Let $\phi$ entire and such that $|\phi(0)|=1$. I am wondering if it is true that the function $\Phi$ given by $\Phi(t)=|\phi(t)|^2$ is real differentiable in some interval of the form $(p, q)$, where $p<q\in\Bbb R$ (maybe in $(0, +\infty)$ or $(1,+\infty)$?).
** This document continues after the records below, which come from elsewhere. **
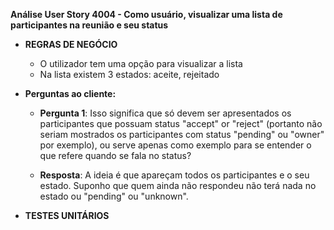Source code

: **Análise User Story 4004 - Como usuário, visualizar uma lista de participantes na reunião e seu status**


* **REGRAS DE NEGÓCIO**

    * O utilizador tem uma opção para visualizar a lista
    * Na lista existem 3 estados: aceite, rejeitado



* **Perguntas ao cliente:**

    * **Pergunta 1**: Isso significa que só devem ser apresentados os participantes que possuam status "accept" or "reject" (portanto não seriam mostrados os participantes com status "pending" ou "owner" por exemplo), ou serve apenas como exemplo para se entender o que refere quando se fala no status?

    * **Resposta**: A ideia é que apareçam todos os participantes e o seu estado. Suponho que quem ainda não respondeu não terá nada no estado ou "pending" ou "unknown".



* **TESTES UNITÁRIOS**
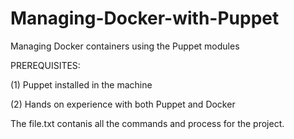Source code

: # Managing-Docker-with-Puppet
Managing Docker containers using the Puppet modules

PREREQUISITES:

(1) Puppet installed in the machine

(2) Hands on experience with both Puppet and Docker

The file.txt contanis all the commands and process for the project.

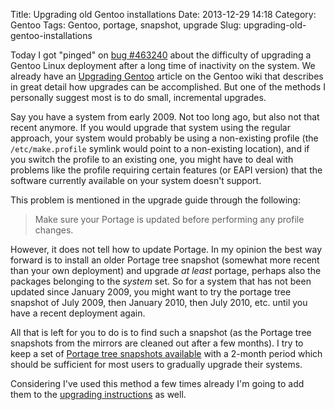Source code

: Title: Upgrading old Gentoo installations
Date: 2013-12-29 14:18
Category: Gentoo
Tags: Gentoo, portage, snapshot, upgrade
Slug: upgrading-old-gentoo-installations

Today I got "pinged" on [bug
\#463240](https://bugs.gentoo.org/show_bug.cgi?id=463240) about the
difficulty of upgrading a Gentoo Linux deployment after a long time of
inactivity on the system. We already have an [Upgrading
Gentoo](https://wiki.gentoo.org/wiki/Upgrading_Gentoo) article on the
Gentoo wiki that describes in great detail how upgrades can be
accomplished. But one of the methods I personally suggest most is to do
small, incremental upgrades.

Say you have a system from early 2009. Not too long ago, but also not
that recent anymore. If you would upgrade that system using the regular
approach, your system would probably be using a non-existing profile
(the `/etc/make.profile` symlink would point to a non-existing
location), and if you switch the profile to an existing one, you might
have to deal with problems like the profile requiring certain features
(or EAPI version) that the software currently available on your system
doesn't support.

This problem is mentioned in the upgrade guide through the following:

> Make sure your Portage is updated before performing any profile
> changes.

However, it does not tell how to update Portage. In my opinion the best
way forward is to install an older Portage tree snapshot (somewhat more
recent than your own deployment) and upgrade *at least* portage, perhaps
also the packages belonging to the *system* set. So for a system that
has not been updated since January 2009, you might want to try the
portage tree snapshot of July 2009, then January 2010, then July 2010,
etc. until you have a recent deployment again.

All that is left for you to do is to find such a snapshot (as the
Portage tree snapshots from the mirrors are cleaned out after a few
months). I try to keep a set of [Portage tree snapshots
available](http://dev.gentoo.org/~swift/snapshots/) with a 2-month
period which should be sufficient for most users to gradually upgrade
their systems.

Considering I've used this method a few times already I'm going to add
them to the [upgrading
instructions](https://wiki.gentoo.org/wiki/Upgrading_Gentoo) as well.
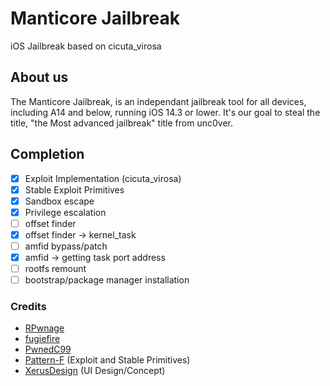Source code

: # Manticore Jailbreak
iOS Jailbreak based on cicuta_virosa

## About us
The Manticore Jailbreak, is an independant jailbreak tool for all devices, including A14 and below, running iOS 14.3 or lower.
It's our goal to steal the title, "the Most advanced jailbreak" title from unc0ver.

## Completion 
- [x] Exploit Implementation (cicuta_virosa)
- [x] Stable Exploit Primitives
- [x] Sandbox escape
- [x] Privilege escalation
- [ ] offset finder
- [x] offset finder -> kernel_task
- [ ] amfid bypass/patch
- [x] amfid -> getting task port address 
- [ ] rootfs remount
- [ ] bootstrap/package manager installation

### Credits
* [RPwnage](https://twitter.com/rpwnage)
* [fugiefire](https://twitter.com/fugiefire)
* [PwnedC99](https://twitter.com/pwnedc99)
* [Pattern-F](https://twitter.com/pattern_f_) (Exploit and Stable Primitives)
* [XerusDesign](https://twitter.com/xerusdesign) (UI Design/Concept)
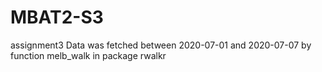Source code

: # MBAT2-S3
assignment3
Data was fetched between 2020-07-01 and 2020-07-07 by function melb_walk in package rwalkr
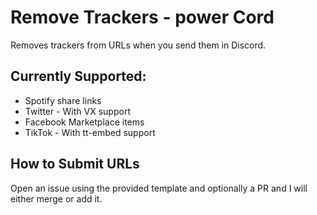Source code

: # Remove Trackers - power Cord
Removes trackers from URLs when you send them in Discord.
## Currently Supported:
- Spotify share links
- Twitter - With VX support
- Facebook Marketplace items
- TikTok - With tt-embed support
## How to Submit URLs
Open an issue using the provided template and optionally a PR and I will either merge or add it.
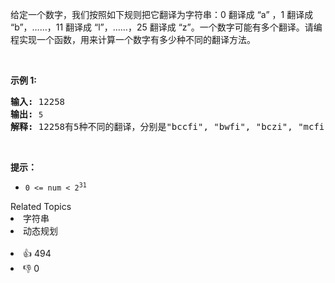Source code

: <p>给定一个数字，我们按照如下规则把它翻译为字符串：0 翻译成 “a” ，1 翻译成 “b”，……，11 翻译成 “l”，……，25 翻译成 “z”。一个数字可能有多个翻译。请编程实现一个函数，用来计算一个数字有多少种不同的翻译方法。</p>

<p>&nbsp;</p>

<p><strong>示例 1:</strong></p>

<pre><strong>输入:</strong> 12258
<strong>输出:</strong> <span><code>5
</code></span><strong>解释:</strong> 12258有5种不同的翻译，分别是"bccfi", "bwfi", "bczi", "mcfi"和"mzi"</pre>

<p>&nbsp;</p>

<p><strong>提示：</strong></p>

<ul> 
 <li><code>0 &lt;= num &lt; 2<sup>31</sup></code></li> 
</ul>

<div><div>Related Topics</div><div><li>字符串</li><li>动态规划</li></div></div><br><div><li>👍 494</li><li>👎 0</li></div>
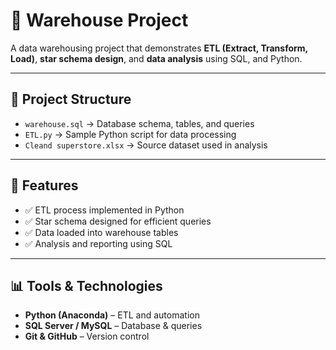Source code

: # 🏬 Warehouse Project

A data warehousing project that demonstrates **ETL (Extract, Transform, Load)**, **star schema design**, and **data analysis** using SQL, and Python.  

---

## 📁 Project Structure
- `warehouse.sql` → Database schema, tables, and queries  
- `ETL.py` → Sample Python script for data processing   
- `Cleand superstore.xlsx` → Source dataset used in analysis  

---

## 🚀 Features
- ✅ ETL process implemented in Python  
- ✅ Star schema designed for efficient queries  
- ✅ Data loaded into warehouse tables  
- ✅ Analysis and reporting using SQL  

---

## 📊 Tools & Technologies

-  **Python (Anaconda)** – ETL and automation  
-  **SQL Server / MySQL** – Database & queries    
-  **Git & GitHub** – Version control  


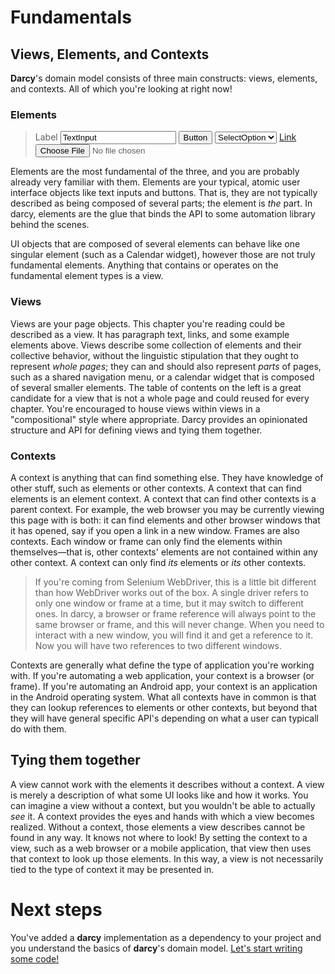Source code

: # Fundamentals

## Views, Elements, and Contexts

**Darcy**'s domain model consists of three main constructs: views, elements, and contexts. All of which you're looking at right now!

### Elements

> <label for="TextInput">Label <input type="text" name="TextInput" value="TextInput"></label> <input type="button" value="Button"> <select><option>SelectOption</option></select> <a href="">Link</a> <input type="file">

Elements are the most fundamental of the three, and you are probably already very familiar with them. Elements are your typical, atomic user interface objects like text inputs and buttons. That is, they are not typically described as being composed of several parts; the element is _the_ part. In darcy, elements are the glue that binds the API to some automation library behind the scenes.

UI objects that are composed of several elements can behave like one singular element (such as a Calendar widget), however those are not truly fundamental elements. Anything that contains or operates on the fundamental element types is a view.

### Views

Views are your page objects. This chapter you're reading could be described as a view. It has paragraph text, links, and some example elements above. Views describe some collection of elements and their collective behavior, without the linguistic stipulation that they ought to represent _whole pages_; they can and should also represent _parts_ of pages, such as a shared navigation menu, or a calendar widget that is composed of several smaller elements. The table of contents on the left is a great candidate for a view that is not a whole page and could reused for every chapter. You're encouraged to house views within views in a "compositional" style where appropriate. Darcy provides an opinionated structure and API for defining views and tying them together.

### Contexts

A context is anything that can find something else. They have knowledge of other stuff, such as elements or other contexts. A context that can find elements is an element context. A context that can find other contexts is a parent context. For example, the web browser you may be currently viewing this page with is both: it can find elements and other browser windows that it has opened, say if you open a link in a new window. Frames are also contexts. Each window or frame can only find the elements within themselves&mdash;that is, other contexts' elements are not contained within any other context. A context can only find _its_ elements or _its_ other contexts.

> If you're coming from Selenium WebDriver, this is a little bit different than how WebDriver works out of the box. A single driver refers to only one window or frame at a time, but it may switch to different ones. In darcy, a browser or frame reference will always point to the same browser or frame, and this will never change. When you need to interact with a new window, you will find it and get a reference to it. Now you will have two references to two different windows.

Contexts are generally what define the type of application you're working with. If you're automating a web application, your context is a browser (or frame). If you're automating an Android app, your context is an application in the Android operating system. What all contexts have in common is that they can lookup references to elements or other contexts, but beyond that they will have general specific API's depending on what a user can typicall do with them.

## Tying them together

A view cannot work with the elements it describes without a context. A view is merely a description of what some UI looks like and how it works. You can imagine a view without a context, but you wouldn't be able to actually _see_ it. A context provides the eyes and hands with which a view becomes realized. Without a context, those elements a view describes cannot be found in any way. It knows not where to look! By setting the context to a view, such as a web browser or a mobile application, that view then uses that context to look up those elements. In this way, a view is not necessarily tied to the type of context it may be presented in.

# Next steps

You've added a **darcy** implementation as a dependency to your project and you understand the basics of **darcy**'s domain model. [Let's start writing some code!](defining_a_view.md)
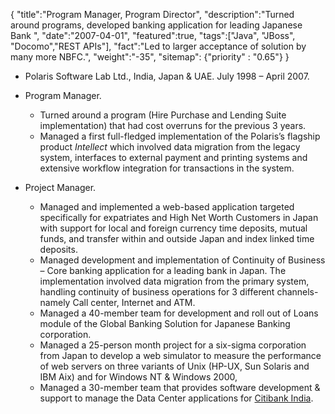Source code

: {
    "title":"Program Manager, Program Director",
    "description":"Turned around programs, developed banking application for leading Japanese Bank ",
    "date":"2007-04-01",
    "featured":true,
    "tags":["Java", "JBoss", "Docomo","REST APIs"],
    "fact":"Led to larger acceptance of solution by many more NBFC.",
    "weight":"-35",
    "sitemap": {"priority" : "0.65"}
}

-  Polaris Software Lab Ltd., India, Japan & UAE. July 1998 – April 2007.

- Program Manager. 
  * Turned around a program (Hire Purchase and Lending Suite
    implementation) that had cost overruns for the previous 3 years.
  * Managed a first full-fledged implementation of the Polaris’s
    flagship product _Intellect_ which involved data migration from the
    legacy system, interfaces to external payment and printing systems
    and extensive workflow integration for transactions in the system.

- Project Manager.
  * Managed and implemented a web-based application targeted
    specifically for expatriates and High Net Worth Customers in Japan
    with support for local and foreign currency time deposits, mutual
    funds, and transfer within and outside Japan and index linked time
    deposits.
  * Managed development and implementation of Continuity of Business –
    Core banking application for a leading bank in Japan. The
    implementation involved data migration from the primary system,
    handling continuity of business operations for 3 different channels-
    namely Call center, Internet and ATM.
  * Managed a 40-member team for development and roll out of Loans
    module of the Global Banking Solution for Japanese Banking
    corporation. 
  * Managed a 25-person month project for a six-sigma corporation from
    Japan to develop a web simulator to measure the performance of web
    servers on three variants of Unix (HP-UX, Sun Solaris and IBM Aix)
    and for Windows NT & Windows 2000,
  * Managed a 30-member team that provides software development &
    support to manage the Data Center applications for [Citibank
    India](https://www.citibank.co.in).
Is that true of false?
If it is false, could you give me a counterexample please?
If it is false, could you tell me what is $\Phi'(t)$ please?
(I am looking for $\phi$ among those with "moderate growth" but I can't find a counterexample)
If $\phi$ is holomorphic on $\mathbb{C}$ (and hence, in particular, smooth on $\mathbb{R}^2$), then $\overline{\phi}$ is antiholomorphic on $\mathbb{C}$ (and hence, in particular, smooth on $\mathbb{R}^2$), so that $\Phi = \lvert \phi \rvert^2 = \phi \overline{\phi}$ is the product of two smooth functions on $\mathbb{R}^2$, and hence itself smooth on $\mathbb{R}^2$. In particular, since $$ \frac{\partial}{\partial x} = \frac{\partial}{\partial z} + \frac{\partial}{\partial \bar{z}}, \quad \frac{\partial}{\partial y} = i\left(\frac{\partial}{\partial z} - \frac{\partial}{\partial \bar{z}}\right), $$ and since $$ \frac{\partial\phi}{\partial z} = \phi^\prime, \quad \frac{\partial\phi}{\partial\bar{z}} = 0, \quad \frac{\partial\bar{\phi}}{\partial z} = \overline{\frac{\partial\phi}{\partial\bar{z}}} = 0, \quad \frac{\partial \bar{\phi}}{\partial \bar{z}} = \overline{\frac{\partial\phi}{\partial z}} = \overline{\phi^\prime}, $$ it follows that $$ \frac{\partial \phi}{\partial x} = \phi^\prime, \quad \frac{\partial\phi}{\partial y} = i\phi^\prime, \quad \frac{\partial\bar{\phi}}{\partial x} = \overline{\phi^\prime}, \quad \frac{\partial\bar{\phi}}{\partial y} = -i\overline{\phi^\prime}, $$ and hence that $$ \frac{\partial\Phi}{\partial x} = \phi^\prime\bar{\phi}+\phi\overline{\phi^\prime}, \quad \frac{\partial\Phi}{\partial y} = i\left(\phi^\prime\bar{\phi}-\phi\overline{\phi^\prime} \right), $$ where $\frac{\partial\Phi}{\partial x}$ is the derivative you want.